The band Heart was looking to achieve some harmonious balance when it came time to record their fourth studio album. The group was still recovering from a protracted legal battle with former record label, Mushroom, over third album, Magazine. When the smoke cleared, Mushroom released an unfinished version of the record in April 1977. A year later almost to the day, Heart issued their own version of the Magazine LP.
A rejuvenated Heart returned on October 7, 1978, with Dog & Butterfly. Purposely split into the hard rocking "Dog" side and a softer, acoustic "Butterfly" side, the album showcased sisters Ann and Nancy Wilson and the rest of Heart getting back to the business of making sweet music.

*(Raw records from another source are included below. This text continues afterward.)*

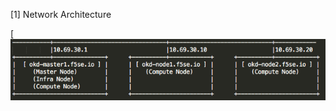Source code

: [1] Network Architecture

[![Network Architecture](https://github.com/cjunwchen/installokd311/blob/master/network_diagram.png)
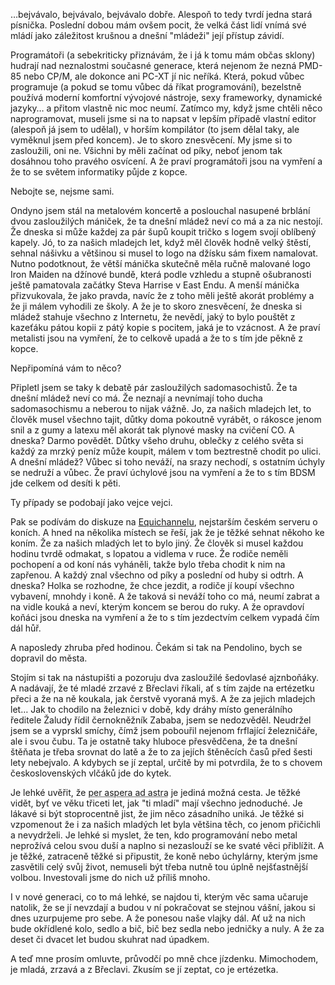 <!-- dcterms:identifier = riderweblog#249 -->
<!-- dcterms:title = Za našich mladejch let bejval svět jako květ… -->
<!-- dcterms:abstract = …bejvávalo, bejvávalo, bejvávalo dobře. Alespoň to tedy tvrdí jedna stará písnička. Poslední dobou mám ovšem pocit, že velká část lidí vnímá své mládí jako záležitost krušnou a dnešní "mládeži" její přístup závidí. -->
<!-- np9:categoryId = 2 -->
<!-- x4w:category = Lidé a jiná zvěř -->
<!-- np9:authorId = 1 -->
<!-- np9:authorEmail = michal.valasek@altairis.cz -->
<!-- dcterms:creator = Michal Altair Valášek -->
<!-- dcterms:created = 2010-06-26T21:04:39.113+02:00 -->
<!-- dcterms:date = 2010-06-26T21:04:40.333+02:00 -->

…bejvávalo, bejvávalo, bejvávalo dobře. Alespoň to tedy tvrdí jedna stará písnička. Poslední dobou mám ovšem pocit, že velká část lidí vnímá své mládí jako záležitost krušnou a dnešní "mládeži" její přístup závidí.

Programátoři (a sebekriticky přiznávám, že i já k tomu mám občas sklony) hudrají nad neznalostmi současné generace, která nejenom že nezná PMD-85 nebo CP/M, ale dokonce ani PC-XT jí nic neříká. Která, pokud vůbec programuje (a pokud se tomu vůbec dá říkat programování), bezelstně používá moderní komfortní vývojové nástroje, sexy frameworky, dynamické jazyky… a přitom vlastně nic moc neumí. Zatímco my, když jsme chtěli něco naprogramovat, museli jsme si na to napsat v lepším případě vlastní editor (alespoň já jsem to udělal), v horším kompilátor (to jsem dělal taky, ale vyměknul jsem před koncem). Je to skoro znesvěcení. My jsme si to zasloužili, oni ne. Všichni by měli začínat od píky, neboť jenom tak dosáhnou toho pravého osvícení. A že praví programátoři jsou na vymření a že to se světem informatiky půjde z kopce.

Nebojte se, nejsme sami.

Ondyno jsem stál na metalovém koncertě a poslouchal nasupené brblání dvou zasloužilých mániček, že ta dnešní mládež neví co má a za nic nestojí. Že dneska si může každej za pár šupů koupit tričko s logem svojí oblíbený kapely. Jó, to za našich mladejch let, když měl člověk hodně velký štěstí, sehnal nášivku a většinou si musel to logo na džísku sám fixem namalovat. Nutno podotknout, že větší mánička skutečně měla ručně malované logo Iron Maiden na džínové bundě, která podle vzhledu a stupně ošubranosti ještě pamatovala začátky Steva Harrise v East Endu. A menší mánička přizvukovala, že jako pravda, navíc že z toho měli ještě akorát problémy a že ji málem vyhodili ze školy. A že je to skoro znesvěcení, že dneska si mládež stahuje všechno z Internetu, že nevědí, jaký to bylo pouštět z kazeťáku pátou kopii z pátý kopie s pocitem, jaká je to vzácnost. A že praví metalisti jsou na vymření, že to celkově upadá a že to s tím jde pěkně z kopce.

Nepřipomíná vám to něco?

Připletl jsem se taky k debatě pár zasloužilých sadomasochistů. Že ta dnešní mládež neví co má. Že neznají a nevnímají toho ducha sadomasochismu a neberou to nijak vážně. Jo, za našich mladejch let, to člověk musel všechno tajit, důtky doma pokoutně vyrábět, o rákosce jenom snil a z gumy a latexu měl akorát tak plynové masky na cvičení CO. A dneska? Darmo povědět. Důtky všeho druhu, oblečky z celého světa si každý za mrzký peníz může koupit, málem v tom beztrestně chodit po ulici. A dnešní mládež? Vůbec si toho neváží, na srazy nechodí, s ostatním úchyly se nedruží a vůbec. Že praví úchylové jsou na vymření a že to s tím BDSM jde celkem od desíti k pěti.

Ty případy se podobají jako vejce vejci.

Pak se podívám do diskuze na [Equichannelu](http://www.equichannel.cz/), nejstarším českém serveru o koních. A hned na několika místech se řeší, jak že je těžké sehnat někoho ke koním. Že za našich mladých let to bylo jiný. Že člověk si musel každou hodinu tvrdě odmakat, s lopatou a vidlema v ruce. Že rodiče neměli pochopení a od koní nás vyháněli, takže bylo třeba chodit k nim na zapřenou. A každý znal všechno od píky a poslední od huby si odtrh. A dneska? Holka se rozhodne, že chce jezdit, a rodiče jí koupí všechno vybavení, mnohdy i koně. A že taková si neváží toho co má, neumí zabrat a na vidle kouká a neví, kterým koncem se berou do ruky. A že opravdoví koňáci jsou dneska na vymření a že to s tím jezdectvím celkem vypadá čím dál hůř.

A naposledy zhruba před hodinou. Čekám si tak na Pendolino, bych se dopravil do města.

Stojím si tak na nástupišti a pozoruju dva zasloužilé šedovlasé ajznboňáky. A nadávají, že té mladé zrzavé z Břeclavi říkali, ať s tím zajde na ertézetku přeci a že na ně koukala, jak čerstvě vyoraná myš. A že za jejich mladejch let… Jak to chodilo na železnici v době, kdy dráhy místo generálního ředitele Žaludy řídil černokněžník Zababa, jsem se nedozvěděl. Neudržel jsem se a vyprskl smíchy, čímž jsem pobouřil nejenom frflající železničáře, ale i svou čubu. Ta je ostatně taky hluboce přesvědčena, že ta dnešní štěňata je třeba srovnat do latě a že to za jejích štěněcích časů před šesti lety nebejvalo. A kdybych se jí zeptal, určitě by mi potvrdila, že to s chovem československých vlčáků jde do kytek.

Je lehké uvěřit, že <abbr title="'utrpením ke hvězdám' (latinsky)">per aspera ad astra</abbr> je jediná možná cesta. Je těžké vidět, byť ve věku třiceti let, jak "ti mladí" mají všechno jednoduché. Je lákavé si být stoprocentně jist, že jim něco zásadního uniká. Je těžké si vzpomenout že i za našich mladých let byla většina těch, co jenom přičichli a nevydrželi. Je lehké si myslet, že ten, kdo programování nebo metal neprožívá celou svou duší a naplno si nezaslouží se ke svaté věci přiblížit. A je těžké, zatraceně těžké si připustit, že koně nebo úchylárny, kterým jsme zasvětili celý svůj život, nemuseli být třeba nutně tou úplně nejšťastnější volbou. Investovali jsme do nich už příliš mnoho.

I v nové generaci, co to má lehké, se najdou ti, kterým věc sama učaruje natolik, že se jí nevzdají a budou v ní pokračovat se stejnou vášní, jakou si dnes uzurpujeme pro sebe. A že ponesou naše vlajky dál. Ať už na nich bude okřídlené kolo, sedlo a bič, bič bez sedla nebo jedničky a nuly. A že za deset či dvacet let budou skuhrat nad úpadkem.

A teď mne prosím omluvte, průvodčí po mně chce jízdenku. Mimochodem, je mladá, zrzavá a z Břeclavi. Zkusím se jí zeptat, co je ertézetka.
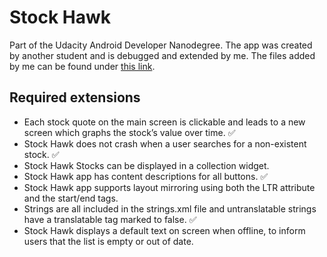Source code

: # Stock Hawk

Part of the Udacity Android Developer Nanodegree. The app was created by another student and is debugged and extended by me. The files added by me can be found under [this link](https://github.com/daniellehrner/stockhawk/search?utf8=%E2%9C%93&q=Created+by+Daniel+Lehrner&type=Code).

## Required extensions
* Each stock quote on the main screen is clickable and leads to a new screen which graphs the stock’s value over time. :white_check_mark:
* Stock Hawk does not crash when a user searches for a non-existent stock. :white_check_mark:
* Stock Hawk Stocks can be displayed in a collection widget.
* Stock Hawk app has content descriptions for all buttons. :white_check_mark:
* Stock Hawk app supports layout mirroring using both the LTR attribute and the start/end tags. 
* Strings are all included in the strings.xml file and untranslatable strings have a translatable tag marked to false. :white_check_mark:
* Stock Hawk displays a default text on screen when offline, to inform users that the list is empty or out of date.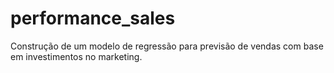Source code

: # performance_sales
Construção de um modelo de regressão para previsão de vendas com base em investimentos no marketing.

First single "Straight On" closed the "Dog" side, hitting rock radio in September 1978. The track crashed the top 20, peaking at #15 on the Hot 100 for the week of December 16, 1978. The #1 song in America that week: Barbra Streisand and Neil Diamond's "You Don't Bring Me Flowers."
Heart went to the album's acoustic title track for single number two in January 1979. While not the chart hit as "Straight On," "Dog & Butterfly" flew into the top 40 to peak at #15 for the week of March 31, 1979. The #1 song in the country at the time: the Bee Gees' "Tragedy."
Altogether, Dog & Butterfly established Heart as an estrogen-powered force to be reckoned with among the testosterone-soaked world of 1970s rock. On the Billboard 200, the LP reached #17 over the week of January 20, 1979. The top album in the U.S that week: Barbra Streisand's Greatest Hits, Vol. 2.